» **Task item**: Transcribe the listing below from its opening line up to and including the line that contains "# Music Arranger Interview Prep"; reproduce nothing else.
>>>>
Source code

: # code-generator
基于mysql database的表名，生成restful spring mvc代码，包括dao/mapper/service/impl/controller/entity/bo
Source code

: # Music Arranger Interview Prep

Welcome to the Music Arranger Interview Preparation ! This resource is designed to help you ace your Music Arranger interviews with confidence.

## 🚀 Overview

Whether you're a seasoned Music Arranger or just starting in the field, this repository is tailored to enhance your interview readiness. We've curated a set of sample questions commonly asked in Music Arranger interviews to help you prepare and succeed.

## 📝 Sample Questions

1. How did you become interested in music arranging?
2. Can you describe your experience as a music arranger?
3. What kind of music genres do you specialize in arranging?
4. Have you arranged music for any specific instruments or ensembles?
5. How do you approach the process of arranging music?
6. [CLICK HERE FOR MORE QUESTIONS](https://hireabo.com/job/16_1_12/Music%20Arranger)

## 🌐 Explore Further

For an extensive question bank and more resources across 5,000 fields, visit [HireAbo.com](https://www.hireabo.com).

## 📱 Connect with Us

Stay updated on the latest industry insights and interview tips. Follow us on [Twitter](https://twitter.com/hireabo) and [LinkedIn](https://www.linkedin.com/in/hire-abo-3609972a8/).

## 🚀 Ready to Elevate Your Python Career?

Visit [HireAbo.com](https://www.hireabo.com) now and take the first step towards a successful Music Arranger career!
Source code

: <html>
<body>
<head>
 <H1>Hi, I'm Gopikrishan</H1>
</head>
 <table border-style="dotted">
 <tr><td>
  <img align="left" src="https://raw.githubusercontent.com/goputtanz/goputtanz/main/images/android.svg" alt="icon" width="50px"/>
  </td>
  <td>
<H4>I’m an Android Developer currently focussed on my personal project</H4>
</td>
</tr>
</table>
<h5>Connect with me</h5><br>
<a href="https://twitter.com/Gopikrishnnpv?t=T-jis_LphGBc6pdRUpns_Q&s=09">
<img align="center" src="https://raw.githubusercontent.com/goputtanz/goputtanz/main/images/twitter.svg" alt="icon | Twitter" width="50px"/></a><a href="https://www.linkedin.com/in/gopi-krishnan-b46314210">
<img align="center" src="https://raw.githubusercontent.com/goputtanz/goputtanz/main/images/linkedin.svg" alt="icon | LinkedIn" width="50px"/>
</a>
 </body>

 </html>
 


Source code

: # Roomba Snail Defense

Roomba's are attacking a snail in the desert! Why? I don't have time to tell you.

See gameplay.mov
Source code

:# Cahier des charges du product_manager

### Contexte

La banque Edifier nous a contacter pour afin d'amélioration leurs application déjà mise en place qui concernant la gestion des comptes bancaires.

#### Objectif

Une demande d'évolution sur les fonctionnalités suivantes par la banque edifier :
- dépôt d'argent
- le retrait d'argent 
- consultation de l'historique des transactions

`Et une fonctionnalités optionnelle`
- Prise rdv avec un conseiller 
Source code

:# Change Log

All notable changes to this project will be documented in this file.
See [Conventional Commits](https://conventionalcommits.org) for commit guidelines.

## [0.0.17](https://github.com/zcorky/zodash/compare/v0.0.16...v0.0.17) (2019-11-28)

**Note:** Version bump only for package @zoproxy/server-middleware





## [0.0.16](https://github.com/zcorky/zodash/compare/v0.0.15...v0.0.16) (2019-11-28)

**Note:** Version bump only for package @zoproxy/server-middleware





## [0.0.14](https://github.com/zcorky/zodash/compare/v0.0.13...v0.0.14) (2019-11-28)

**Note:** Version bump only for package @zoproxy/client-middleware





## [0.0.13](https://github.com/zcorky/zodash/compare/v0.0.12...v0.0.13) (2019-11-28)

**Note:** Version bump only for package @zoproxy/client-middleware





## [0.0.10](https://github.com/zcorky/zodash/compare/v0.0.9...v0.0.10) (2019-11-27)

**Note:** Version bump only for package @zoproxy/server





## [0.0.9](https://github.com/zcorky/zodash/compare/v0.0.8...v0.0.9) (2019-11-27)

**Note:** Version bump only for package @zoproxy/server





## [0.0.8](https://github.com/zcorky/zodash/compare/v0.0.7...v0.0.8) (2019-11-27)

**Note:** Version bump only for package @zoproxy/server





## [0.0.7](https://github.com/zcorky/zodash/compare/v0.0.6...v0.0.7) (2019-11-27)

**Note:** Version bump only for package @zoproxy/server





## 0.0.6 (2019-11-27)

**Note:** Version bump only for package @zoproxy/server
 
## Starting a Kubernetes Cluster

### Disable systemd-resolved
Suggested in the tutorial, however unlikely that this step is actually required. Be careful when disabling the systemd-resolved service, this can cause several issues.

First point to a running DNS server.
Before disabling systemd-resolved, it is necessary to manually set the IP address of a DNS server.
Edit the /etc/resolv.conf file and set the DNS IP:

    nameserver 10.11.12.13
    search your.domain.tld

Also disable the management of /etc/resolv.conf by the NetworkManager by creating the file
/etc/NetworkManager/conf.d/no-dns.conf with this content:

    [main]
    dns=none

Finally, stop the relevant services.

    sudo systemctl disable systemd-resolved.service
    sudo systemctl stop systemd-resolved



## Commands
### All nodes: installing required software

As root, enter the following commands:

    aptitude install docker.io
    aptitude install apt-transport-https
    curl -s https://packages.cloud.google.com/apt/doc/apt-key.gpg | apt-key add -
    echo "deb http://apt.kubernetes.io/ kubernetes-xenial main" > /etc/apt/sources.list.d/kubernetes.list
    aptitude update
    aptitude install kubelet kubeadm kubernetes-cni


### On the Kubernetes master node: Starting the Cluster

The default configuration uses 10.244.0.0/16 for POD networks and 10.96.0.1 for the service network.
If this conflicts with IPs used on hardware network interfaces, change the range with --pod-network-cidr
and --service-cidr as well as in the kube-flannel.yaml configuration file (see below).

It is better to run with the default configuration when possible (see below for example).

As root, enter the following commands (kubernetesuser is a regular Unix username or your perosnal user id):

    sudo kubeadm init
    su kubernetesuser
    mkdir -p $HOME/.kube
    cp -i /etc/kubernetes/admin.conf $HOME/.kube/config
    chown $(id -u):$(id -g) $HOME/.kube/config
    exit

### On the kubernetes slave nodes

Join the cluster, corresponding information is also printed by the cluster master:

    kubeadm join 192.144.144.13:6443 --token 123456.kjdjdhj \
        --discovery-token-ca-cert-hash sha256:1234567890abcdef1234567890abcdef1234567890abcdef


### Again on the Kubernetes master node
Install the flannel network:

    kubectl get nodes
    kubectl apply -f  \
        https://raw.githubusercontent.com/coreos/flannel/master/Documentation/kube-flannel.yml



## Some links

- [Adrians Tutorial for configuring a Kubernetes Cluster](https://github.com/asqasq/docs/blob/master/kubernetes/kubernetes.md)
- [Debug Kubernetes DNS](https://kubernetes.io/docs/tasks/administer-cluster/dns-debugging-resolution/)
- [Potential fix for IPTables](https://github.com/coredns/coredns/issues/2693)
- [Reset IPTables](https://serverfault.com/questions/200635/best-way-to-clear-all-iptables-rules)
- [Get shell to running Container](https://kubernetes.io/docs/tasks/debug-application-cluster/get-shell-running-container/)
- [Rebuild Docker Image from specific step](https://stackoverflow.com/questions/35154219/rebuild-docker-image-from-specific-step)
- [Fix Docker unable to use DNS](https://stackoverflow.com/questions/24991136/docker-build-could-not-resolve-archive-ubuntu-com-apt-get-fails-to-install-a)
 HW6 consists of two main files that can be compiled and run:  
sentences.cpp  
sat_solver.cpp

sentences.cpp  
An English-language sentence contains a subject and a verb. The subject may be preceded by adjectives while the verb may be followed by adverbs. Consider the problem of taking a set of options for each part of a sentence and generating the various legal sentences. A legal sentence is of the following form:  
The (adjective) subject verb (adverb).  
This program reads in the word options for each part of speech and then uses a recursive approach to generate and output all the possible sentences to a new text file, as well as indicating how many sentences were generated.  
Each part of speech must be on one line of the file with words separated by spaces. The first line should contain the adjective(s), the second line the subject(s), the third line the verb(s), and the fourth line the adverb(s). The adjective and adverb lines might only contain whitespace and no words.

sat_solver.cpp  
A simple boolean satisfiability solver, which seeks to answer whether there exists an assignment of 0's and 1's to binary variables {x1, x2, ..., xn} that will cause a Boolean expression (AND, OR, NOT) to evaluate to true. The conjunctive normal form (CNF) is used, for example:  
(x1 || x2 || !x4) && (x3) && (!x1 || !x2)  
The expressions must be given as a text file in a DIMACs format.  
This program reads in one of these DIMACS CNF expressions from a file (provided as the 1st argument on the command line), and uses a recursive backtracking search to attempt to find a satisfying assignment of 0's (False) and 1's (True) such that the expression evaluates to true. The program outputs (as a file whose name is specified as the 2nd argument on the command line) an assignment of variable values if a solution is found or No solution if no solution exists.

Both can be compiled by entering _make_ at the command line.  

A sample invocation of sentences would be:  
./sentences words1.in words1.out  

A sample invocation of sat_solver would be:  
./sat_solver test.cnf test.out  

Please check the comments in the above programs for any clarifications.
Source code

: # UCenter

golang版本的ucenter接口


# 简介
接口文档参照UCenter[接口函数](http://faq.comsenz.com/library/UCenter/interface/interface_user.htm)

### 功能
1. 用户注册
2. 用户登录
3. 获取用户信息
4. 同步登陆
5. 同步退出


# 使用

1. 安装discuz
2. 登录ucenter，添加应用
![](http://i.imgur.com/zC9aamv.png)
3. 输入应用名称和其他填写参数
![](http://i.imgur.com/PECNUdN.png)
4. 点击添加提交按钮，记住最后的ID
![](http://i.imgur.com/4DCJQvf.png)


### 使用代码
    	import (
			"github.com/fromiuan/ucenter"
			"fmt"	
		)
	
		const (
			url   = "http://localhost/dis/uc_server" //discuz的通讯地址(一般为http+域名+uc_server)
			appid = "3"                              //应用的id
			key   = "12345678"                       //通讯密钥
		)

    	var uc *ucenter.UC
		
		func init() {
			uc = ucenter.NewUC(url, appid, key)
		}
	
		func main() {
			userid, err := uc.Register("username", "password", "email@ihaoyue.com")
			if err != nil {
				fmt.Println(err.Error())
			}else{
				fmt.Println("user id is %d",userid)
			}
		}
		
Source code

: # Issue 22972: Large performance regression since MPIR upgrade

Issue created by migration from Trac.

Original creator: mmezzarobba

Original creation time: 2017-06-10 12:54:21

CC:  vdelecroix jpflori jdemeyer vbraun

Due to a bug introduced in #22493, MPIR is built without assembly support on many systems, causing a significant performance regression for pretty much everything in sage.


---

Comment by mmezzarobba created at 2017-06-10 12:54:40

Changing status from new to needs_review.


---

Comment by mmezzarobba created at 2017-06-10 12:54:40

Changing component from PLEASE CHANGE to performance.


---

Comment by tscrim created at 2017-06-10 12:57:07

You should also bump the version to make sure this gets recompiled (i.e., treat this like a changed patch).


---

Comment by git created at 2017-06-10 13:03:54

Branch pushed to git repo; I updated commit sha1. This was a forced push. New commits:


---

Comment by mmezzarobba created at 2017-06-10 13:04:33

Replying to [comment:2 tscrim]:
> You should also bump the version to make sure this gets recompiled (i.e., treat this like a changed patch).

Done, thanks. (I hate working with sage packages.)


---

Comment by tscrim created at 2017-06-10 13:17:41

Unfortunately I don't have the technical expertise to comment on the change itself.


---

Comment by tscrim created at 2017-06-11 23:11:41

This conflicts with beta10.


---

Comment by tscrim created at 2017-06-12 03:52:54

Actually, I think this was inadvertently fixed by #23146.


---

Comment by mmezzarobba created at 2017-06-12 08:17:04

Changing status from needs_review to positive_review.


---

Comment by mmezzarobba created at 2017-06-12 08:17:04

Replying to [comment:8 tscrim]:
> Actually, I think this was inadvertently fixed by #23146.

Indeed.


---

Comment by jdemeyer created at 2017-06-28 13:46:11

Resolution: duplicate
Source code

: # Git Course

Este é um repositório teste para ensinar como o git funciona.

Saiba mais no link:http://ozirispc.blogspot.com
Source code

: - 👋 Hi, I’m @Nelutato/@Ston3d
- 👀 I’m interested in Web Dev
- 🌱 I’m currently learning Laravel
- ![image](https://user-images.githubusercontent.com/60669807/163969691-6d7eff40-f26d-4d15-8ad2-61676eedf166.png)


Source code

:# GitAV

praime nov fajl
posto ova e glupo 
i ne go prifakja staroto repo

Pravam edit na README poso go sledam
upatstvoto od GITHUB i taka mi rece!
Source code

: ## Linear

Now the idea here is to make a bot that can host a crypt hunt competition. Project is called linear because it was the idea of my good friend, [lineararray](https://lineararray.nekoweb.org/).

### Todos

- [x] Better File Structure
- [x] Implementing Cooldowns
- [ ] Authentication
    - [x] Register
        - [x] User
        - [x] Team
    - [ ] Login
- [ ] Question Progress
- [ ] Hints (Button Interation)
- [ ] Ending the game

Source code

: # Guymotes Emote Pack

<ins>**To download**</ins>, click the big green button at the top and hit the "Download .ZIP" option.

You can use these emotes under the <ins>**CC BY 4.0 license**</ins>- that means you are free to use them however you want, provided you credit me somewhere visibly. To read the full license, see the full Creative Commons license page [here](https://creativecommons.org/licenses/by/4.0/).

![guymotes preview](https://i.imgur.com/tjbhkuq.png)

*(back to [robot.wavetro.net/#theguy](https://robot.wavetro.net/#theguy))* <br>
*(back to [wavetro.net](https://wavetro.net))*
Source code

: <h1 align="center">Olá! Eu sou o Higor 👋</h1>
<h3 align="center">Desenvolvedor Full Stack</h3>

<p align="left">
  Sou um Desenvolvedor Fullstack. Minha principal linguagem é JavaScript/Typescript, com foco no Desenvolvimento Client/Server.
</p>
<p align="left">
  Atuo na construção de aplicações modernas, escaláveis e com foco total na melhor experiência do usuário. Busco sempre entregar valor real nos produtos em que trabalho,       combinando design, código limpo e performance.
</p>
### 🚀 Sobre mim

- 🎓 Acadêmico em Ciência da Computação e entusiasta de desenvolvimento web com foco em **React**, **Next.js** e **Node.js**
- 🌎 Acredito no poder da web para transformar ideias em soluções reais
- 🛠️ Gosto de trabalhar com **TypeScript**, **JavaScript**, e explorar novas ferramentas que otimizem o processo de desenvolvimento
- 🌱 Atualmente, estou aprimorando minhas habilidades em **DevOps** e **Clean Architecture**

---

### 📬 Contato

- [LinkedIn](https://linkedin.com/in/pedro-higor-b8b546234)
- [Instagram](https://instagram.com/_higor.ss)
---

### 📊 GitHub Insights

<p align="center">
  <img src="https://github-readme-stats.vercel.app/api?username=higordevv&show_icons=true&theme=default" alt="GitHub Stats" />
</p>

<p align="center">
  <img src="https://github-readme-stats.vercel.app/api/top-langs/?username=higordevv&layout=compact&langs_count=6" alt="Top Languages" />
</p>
<<<<
» **Answer for the task**:
Source code

: # code-generator
基于mysql database的表名，生成restful spring mvc代码，包括dao/mapper/service/impl/controller/entity/bo
Source code

: # Music Arranger Interview Prep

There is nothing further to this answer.